To be brief, it was represented in high quarters that to indict Mr. Gaunt would only open Mrs. Gaunt's wounds afresh, and do no good; and so Houseman found means to muzzle the Attorney-General.

Just three weeks after the trial, Griffith Gaunt, Esq. reappeared publicly. The place of his reappearance was Coggleswade. He came and set about finishing his new mansion with feverish rapidity. He engaged an army of carpenters and painters, and spent thousands of pounds on the decorating and furnishing of the mansion, and laying out the grounds.

This was duly reported to Mrs. Gaunt, who said—not a word.

But at last one day came a letter to Mrs. Gaunt, in Griffith's well-known handwriting.

With all her acquired self-possession, her hand trembled as she broke open the seal.

It contained but these words:—

"Madam,—I do not ask you to forgive me.
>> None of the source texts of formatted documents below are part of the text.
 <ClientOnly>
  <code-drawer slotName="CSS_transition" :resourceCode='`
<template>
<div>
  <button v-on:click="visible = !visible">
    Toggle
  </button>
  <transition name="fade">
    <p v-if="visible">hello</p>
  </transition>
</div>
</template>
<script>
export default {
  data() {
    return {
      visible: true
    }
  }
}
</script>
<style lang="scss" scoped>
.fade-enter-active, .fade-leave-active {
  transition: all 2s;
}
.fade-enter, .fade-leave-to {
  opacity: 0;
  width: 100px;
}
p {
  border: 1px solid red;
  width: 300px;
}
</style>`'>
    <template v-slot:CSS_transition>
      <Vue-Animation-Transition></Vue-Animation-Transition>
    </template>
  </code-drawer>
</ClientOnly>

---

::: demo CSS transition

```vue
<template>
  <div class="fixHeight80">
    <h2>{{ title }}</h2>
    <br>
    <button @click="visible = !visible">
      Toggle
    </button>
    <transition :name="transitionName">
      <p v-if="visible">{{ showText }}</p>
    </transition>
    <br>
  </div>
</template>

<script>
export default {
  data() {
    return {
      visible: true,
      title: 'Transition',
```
For, if you had done what I have, I could never forgive you. But for the sake of Rose, and to stop their tongues, I do hope you will do me the honor to live under this my roof. I dare not face Hernshaw Castle. Your own apartments here are now ready for you. The place is large. Upon my honor I will not trouble you; but show myself always, as now,

"Your penitent and very humble servant,

"Griffith Gaunt."

The messenger was to wait for her reply.

This letter disturbed Mrs. Gaunt's sorrowful tranquillity at once. She was much agitated, and so undecided that she sent the messenger away, and told him to call next day.

Then she sent off to Father Francis to beg his advice.
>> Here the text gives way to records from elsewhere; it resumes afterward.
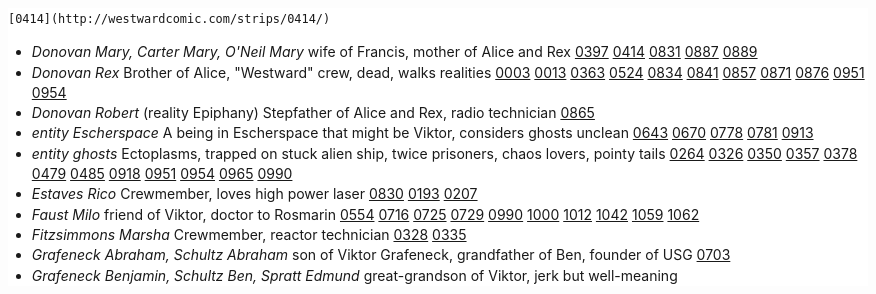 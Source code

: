     [0414](http://westwardcomic.com/strips/0414/)
*   _Donovan Mary, Carter Mary, O'Neil Mary_ wife of Francis, mother of Alice and Rex
    [0397](http://westwardcomic.com/strips/0397/)
    [0414](http://westwardcomic.com/strips/0414/)
    [0831](http://westwardcomic.com/strips/0831/)
    [0887](http://westwardcomic.com/strips/0887/)
    [0889](http://westwardcomic.com/strips/0889/)
*   _Donovan Rex_ Brother of Alice, "Westward" crew, dead, walks realities
    [0003](http://westwardcomic.com/strips/0003/)
    [0013](http://westwardcomic.com/strips/0013/)
    [0363](http://westwardcomic.com/strips/0363/)
    [0524](http://westwardcomic.com/strips/0524/)
    [0834](http://westwardcomic.com/strips/0834/)
    [0841](http://westwardcomic.com/strips/0841/)
    [0857](http://westwardcomic.com/strips/0857/)
    [0871](http://westwardcomic.com/strips/0871/)
    [0876](http://westwardcomic.com/strips/0876/)
    [0951](http://westwardcomic.com/strips/0951/)
    [0954](http://westwardcomic.com/strips/0954/)
*   _Donovan Robert_ (reality Epiphany) Stepfather of Alice and Rex, radio technician
    [0865](http://westwardcomic.com/strips/0865/)
*   _entity Escherspace_ A being in Escherspace that might be Viktor, considers ghosts unclean
    [0643](http://westwardcomic.com/strips/0643/)
    [0670](http://westwardcomic.com/strips/0670/)
    [0778](http://westwardcomic.com/strips/0778/)
    [0781](http://westwardcomic.com/strips/0781/)
    [0913](http://westwardcomic.com/strips/0913/)
*   _entity ghosts_ Ectoplasms, trapped on stuck alien ship, twice prisoners, chaos lovers, pointy tails
    [0264](http://westwardcomic.com/strips/0264/)
    [0326](http://westwardcomic.com/strips/0326/)
    [0350](http://westwardcomic.com/strips/0350/)
    [0357](http://westwardcomic.com/strips/0357/)
    [0378](http://westwardcomic.com/strips/0378/)
    [0479](http://westwardcomic.com/strips/0479/)
    [0485](http://westwardcomic.com/strips/0485/)
    [0918](http://westwardcomic.com/strips/0918/)
    [0951](http://westwardcomic.com/strips/0951/)
    [0954](http://westwardcomic.com/strips/0954/)
    [0965](http://westwardcomic.com/strips/0965/)
    [0990](http://westwardcomic.com/strips/0990/)
*   _Estaves Rico_ Crewmember, loves high power laser
    [0830](http://westwardcomic.com/strips/0830/)
    [0193](http://westwardcomic.com/strips/0193/)
    [0207](http://westwardcomic.com/strips/0207/)
*   _Faust Milo_ friend of Viktor, doctor to Rosmarin
    [0554](http://westwardcomic.com/strips/0554/)
    [0716](http://westwardcomic.com/strips/0716/)
    [0725](http://westwardcomic.com/strips/0725/)
    [0729](http://westwardcomic.com/strips/0729/)
    [0990](http://westwardcomic.com/strips/0990/)
    [1000](http://westwardcomic.com/strips/1000/)
    [1012](http://westwardcomic.com/strips/1012/)
    [1042](http://westwardcomic.com/strips/1042/)
    [1059](http://westwardcomic.com/strips/1059/)
    [1062](http://westwardcomic.com/strips/1062/)
*   _Fitzsimmons Marsha_ Crewmember, reactor technician
    [0328](http://westwardcomic.com/strips/0328/)
    [0335](http://westwardcomic.com/strips/0335/)
*   _Grafeneck Abraham, Schultz Abraham_ son of Viktor Grafeneck, grandfather of Ben, founder of USG
    [0703](http://westwardcomic.com/strips/0703/)
*   _Grafeneck Benjamin, Schultz Ben, Spratt Edmund_ great-grandson of Viktor, jerk but well-meaning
But her courier returned, late at night, to say Father Francis was away from home.

Then she took Rose, and said to her, "My darling, papa wants us to go to his new house, and leave dear old Hernshaw; I know not what to say about that. What do you say?"

"Tell him to come to us," said Rose, dictatorially. "Only," (lowering her little voice very suddenly,) "if he is naughty and won't, why then we had better go to him; for he amuses me."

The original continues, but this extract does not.